Friday, June 11, 2021

Poor Pooch (and less pooch for me)


 

Yup, that's a bandage on Link's paw. Yesterday I got a call from Mom while I was at work. One of the pooch's front toes was splayed out at an odd angle. He didn't seem in pain and didn't whine when it was touched, but there was something very wrong. So I got the goahead from my boss to bail on work early and get back to my hometown and to the vet there. They were wonderful and worked him in between appointments within two hours of dropping him off. 

In short:
Dislocated toe.

So he has the bandage on his leg for the next four days and then gentle movement after that. Try telling that dog to slow down when he want's to do otherwise. Tearing out around the yard is probably what caused it to dislocate in the first place! But he seems to have taken to the bandage easily and hasn't tried to lick or nibble it off. He is, however, pretty much limping along on three feet now instead of ignoring it. I may need to give him some pain meds left over from one of his previous injuries. I just looked at his other paw and found that his dew claw is partially cracked, hence his licking there. Dang dog just seems to have been looking for trouble as of late.
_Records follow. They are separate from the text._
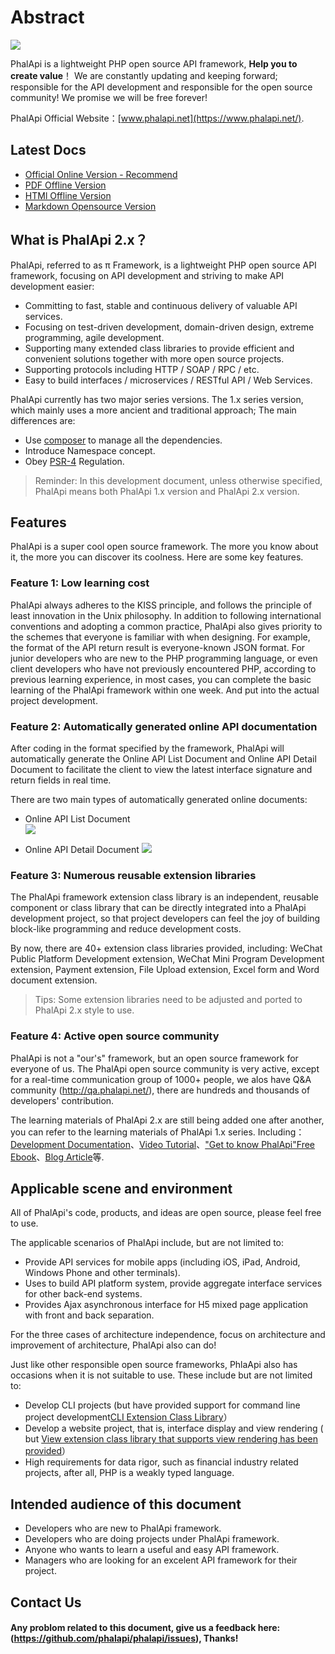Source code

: # Abstract

![](https://camo.githubusercontent.com/41579d7d1278396ffdae4e1e37cba7aea8422c4a/687474703a2f2f776562746f6f6c732e71696e6975646e2e636f6d2f6d61737465722d4c4f474f2d32303135303431305f35302e6a7067)

PhalApi is a lightweight PHP open source API framework, **Help you to create value**！
We are constantly updating and keeping forward; responsible for the API development and responsible for the open source community! 
We promise we will be free forever!

PhalApi Official Website：[www.phalapi.net](https://www.phalapi.net/).

## Latest Docs

 + [Official Online Version - Recommend](http://docs.phalapi.net/#/v2.0/tutorial)
 + [PDF Offline Version](http://docs.phalapi.net/html/PhalApi-2x-release.pdf)
 + [HTMl Offline Version](http://docs.phalapi.net/html/PhalApi-2x-release.html)
 + [Markdown Opensource Version](https://gitee.com/dogstar/phalapi-wiki)

## What is PhalApi 2.x？

PhalApi, referred to as π Framework, is a lightweight PHP open source API framework, focusing on API development and striving to make API development easier:

 + Committing to fast, stable and continuous delivery of valuable API services.
 + Focusing on test-driven development, domain-driven design, extreme programming, agile development.
 + Supporting many extended class libraries to provide efficient and convenient solutions together with more open source projects.
 + Supporting protocols including HTTP / SOAP / RPC / etc.
 + Easy to build interfaces / microservices / RESTful API / Web Services.


PhalApi currently has two major series versions. The 1.x series version, which mainly uses a more ancient and traditional approach; The main differences are:


 + Use [composer](https://getcomposer.org/) to manage all the dependencies.
 + Introduce Namespace concept.
 + Obey [PSR-4](http://www.php-fig.org/) Regulation.

> Reminder: In this development document, unless otherwise specified, PhalApi means both PhalApi 1.x version and PhalApi 2.x version.

## Features

PhalApi is a super cool open source framework. The more you know about it, the more you can discover its coolness. Here are some key features.

### Feature 1: Low learning cost

PhalApi always adheres to the KISS principle, and follows the principle of least innovation in the Unix philosophy. In addition to following international conventions and adopting a common practice, PhalApi also gives priority to the schemes that everyone is familiar with when designing. For example, the format of the API return result is everyone-known JSON format. For junior developers who are new to the PHP programming language, or even client developers who have not previously encountered PHP, according to previous learning experience, in most cases, you can complete the basic learning of the PhalApi framework within one week. And put into the actual project development.

### Feature 2: Automatically generated online API documentation

After coding in the format specified by the framework, PhalApi will automatically generate the Online API List Document and Online API Detail Document to facilitate the client to view the latest interface signature and return fields in real time.

There are two main types of automatically generated online documents:  

 + Online API List Document  
 ![](http://cdn7.phalapi.net/20170701174008_d80a8df4f918dc063163a9d730ceaf32)

 + Online API Detail Document
 ![](http://cdn7.phalapi.net/20170701174325_f69dd605f2b1dd177089323f1f5a798e)

### Feature 3: Numerous reusable extension libraries  

The PhalApi framework extension class library is an independent, reusable component or class library that can be directly integrated into a PhalApi development project, so that project developers can feel the joy of building block-like programming and reduce development costs.

By now, there are 40+ extension class libraries provided, including: WeChat Public Platform Development extension, WeChat Mini Program Development extension, Payment extension, File Upload extension, Excel form and Word document extension.

> Tips: Some extension libraries need to be adjusted and ported to PhalApi 2.x style to use.


### Feature 4: Active open source community

PhalApi is not a "our's" framework, but an open source framework for everyone of us. The PhalApi open source community is very active, except for a real-time communication group of 1000+ people, we alos have Q&A community (http://qa.phalapi.net/), there are hundreds and thousands of developers' contribution.  

The learning materials of PhalApi 2.x are still being added one after another, you can refer to the learning materials of PhalApi 1.x series. Including：[Development Documentation](https://www.phalapi.net/wikis/)、[Video Tutorial](https://www.phalapi.net/wikis/8-1.html)、["Get to know PhalApi"Free Ebook](http://www.ituring.com.cn/book/2405)、[Blog Article](https://my.oschina.net/wenzhenxi/blog?catalog=3363506)等.  

## Applicable scene and environment

All of PhalApi's code, products, and ideas are open source, please feel free to use.

The applicable scenarios of PhalApi include, but are not limited to:

 + Provide API services for mobile apps (including iOS, iPad, Android, Windows Phone and other terminals).
 + Uses to build API platform system, provide aggregate interface services for other back-end systems.
 + Provides Ajax asynchronous interface for H5 mixed page application with front and back separation.

For the three cases of architecture independence, focus on architecture and improvement of architecture, PhalApi also can do!

Just like other responsible open source frameworks, PhlaApi also has occasions when it is not suitable to use. These include but are not limited to:

 + Develop CLI projects (but have provided support for command line project development[CLI Extension Class Library](http://git.oschina.net/dogstar/PhalApi-Library/tree/master/CLI)）
 + Develop a website project, that is, interface display and view rendering ( but [View extension class library that supports view rendering has been provided](http://git.oschina.net/dogstar/PhalApi-Library/tree/master/View)）
 + High requirements for data rigor, such as financial industry related projects, after all, PHP is a weakly typed language.

## Intended audience of this document  

 + Developers who are new to PhalApi framework.
 + Developers who are doing projects under PhalApi framework.
 + Anyone who wants to learn a useful and easy API framework.
 + Managers who are looking for an excelent API framework for their project.

## Contact Us 

#### Any problom related to this document, give us a feedback here: (https://github.com/phalapi/phalapi/issues), Thanks!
I've lost 49 pounds since July last year. Forty. Nine. And yet I have trouble seeing it, other than noticing that now I have loose rolls of skin instead of full-flub rolls. I have lost one clothing size in that time (or maybe two if you include that I wasn't wearing the right size at that high end). In almost fifty pounds you would think there would be more movement in visible changes. But I want to be better NOW!

Ahem.

My knees are still unhappy with my weight, despite starting to exercise and working on strengthening everything. But I'm impatient. I want it all now, and with none of the work. Somehow I don't think that it works that way. But my cholesterol has decreased, I guess. That and being a little less easily winded seem to be the only things I see. But apparently other people are noticing.

Last week (week before?) my coworker mentioned that I was looking particularly healthy and was shrinking away (and she said it in a good way). I mentioned that I had been working on it for some time, so I was glad that she noticed. Some people take offense when others mention that they have lost weight--I am not one of those people. I revel in it since I am a people-pleaser. Probably not a healthy way of looking at things. Sort of like losing weight to make others think better of myself. Which is partially true. But I want my body to work better, move easier. So a bit of A, bit of B. 

But my food intake has been erratic. Not hungry much while out camping, then eating all the things during the week. I was 207 when I got back from camping last Sunday, but I was incredibly dehydrated and not much food in me. But it was 207! I have been stuck at 210ish since January, so that was a nice thing to run into. May be I can keep up the momentum and get that last pound before July 23rd when I started this whole thing. It would be nice.

And I'm rambling. So I may need to think about med-time and a snack to round out the night's eating and let everything settle easier.